Shares of Recommended List selection Cree (CREE) got a nice boost after the LED lighting company introduced its XSP Series LED Street Light.
The new street lights use nearly 50% less energy and were designed to last more than three times longer than high-pressure sodium street lighting.
More importantly, when bought in volume, the new lights will cost around $200 per light, which, when maintenance and energy costs are included, will be on par with the high-pressure sodium street lights.
The traditional street lights only cost $10 a bulb, but it costs about $200 to install them, former Anchorage, Alaska, street-light official Michael Barber told The Wall Street Journal.
The new Cree lights use half the number of LEDs compared to older models, but produce double the amount of light as measured in lumens for the same price. Cree ascribed the better performance to improvements in its proprietary silicon carbide technology.
"Everybody knew that the time will come, and it looks like that time has come," Nadarajah Narendran, director of the Lighting Research Center at Rensselaer Polytechnic Institute in New York told the Journal. "That will further accelerate market adoption for LED street lights."

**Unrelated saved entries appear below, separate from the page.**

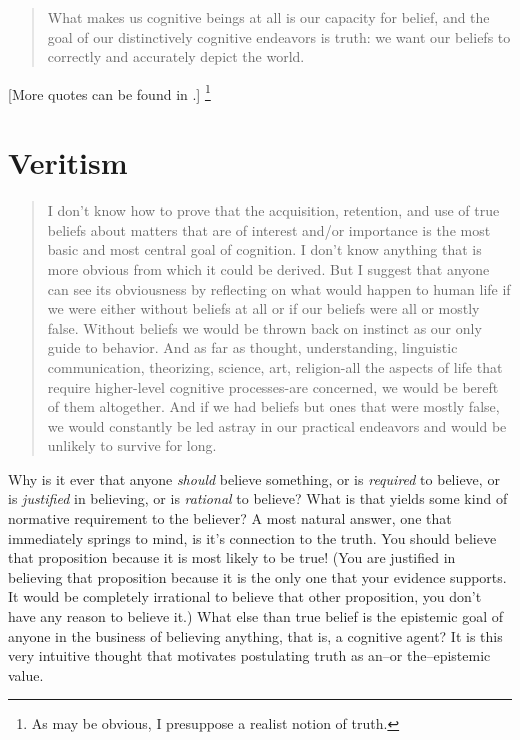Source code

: \documentclass[12pt,numbers=noenddot]{scrartcl}
\begin{document}
\begin{quote}
What makes us cognitive beings at all is our capacity for belief, and the goal of our distinctively cognitive endeavors is truth: we want our beliefs to correctly and accurately depict the world. \parencite[7]{Bonjour1985}
\end{quote}

[More quotes can be found in \textcite{Goldman2002-GOLTUO-2}.]
\footnote{As may be obvious, I presuppose a realist notion of truth.}
\section{Veritism}

\begin{quote}
I don't know how to prove that the acquisition, retention, and use of true beliefs about matters that are of interest and/or importance is the most basic and most central goal of cognition. I don't know anything that is more obvious from which it could be derived. But I suggest that anyone can see its obviousness by reflecting on what would happen to human life if we were either without beliefs at all or if our beliefs were all or mostly false. Without beliefs we would be thrown back on instinct as our only guide to behavior. And as far as thought, understanding, linguistic communication, theorizing, science, art, religion-all the aspects of life that require higher-level cognitive processes-are concerned, we would be bereft of them altogether. And if we had beliefs but ones that were mostly false, we would constantly be led astray in our practical endeavors and would be unlikely to survive for long. \parencite[30]{Alston2005-ALSBJD}
\end{quote}

Why is it ever that anyone \emph{should} believe something, or is \emph{required} to believe, or is \emph{justified} in believing, or is \emph{rational} to believe? What is that yields some kind of normative requirement to the believer? A most natural answer, one that immediately springs to mind, is it's connection to the truth. You should believe that proposition because it is most likely to be true! (You are justified in believing that proposition because it is the only one that your evidence supports. It would be completely irrational to believe that other proposition, you don't have any reason to believe it.) What else than true belief is the epistemic goal of anyone in the business of believing anything, that is, a cognitive agent? It is this very intuitive thought that motivates postulating truth as an--or the--epistemic value.
\end{document}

Reaching the point where the overall cost to install LEDs is nearly on par with traditional lighting is a major milestone.
Steet lights, while only making up about 1% of U.S. electricity use, are still a very big market. It is this type of inflection point that should really start to drive LED adoption.
While the latest announcement is only for street lights, we would expect the industry to start to see similar inflection points for other applications in the years ahead as LED prices continue to come down.
Overall, we believe the LED lighting industry is in the very early innings of what is likely be a 10-15 year secular growth story.
Cree, meanwhile, is the clear price and technological leader in the LED lighting space at this time, as evidenced by this recent announcement, and it is the best-positioned company to benefit from this upcoming secular trend.
While the company is still likely experiencing some of the after-effects of the LED industry glut, which could show up in its Q1 earnings report, we continue to think Cree's long-term prospects remain very bright.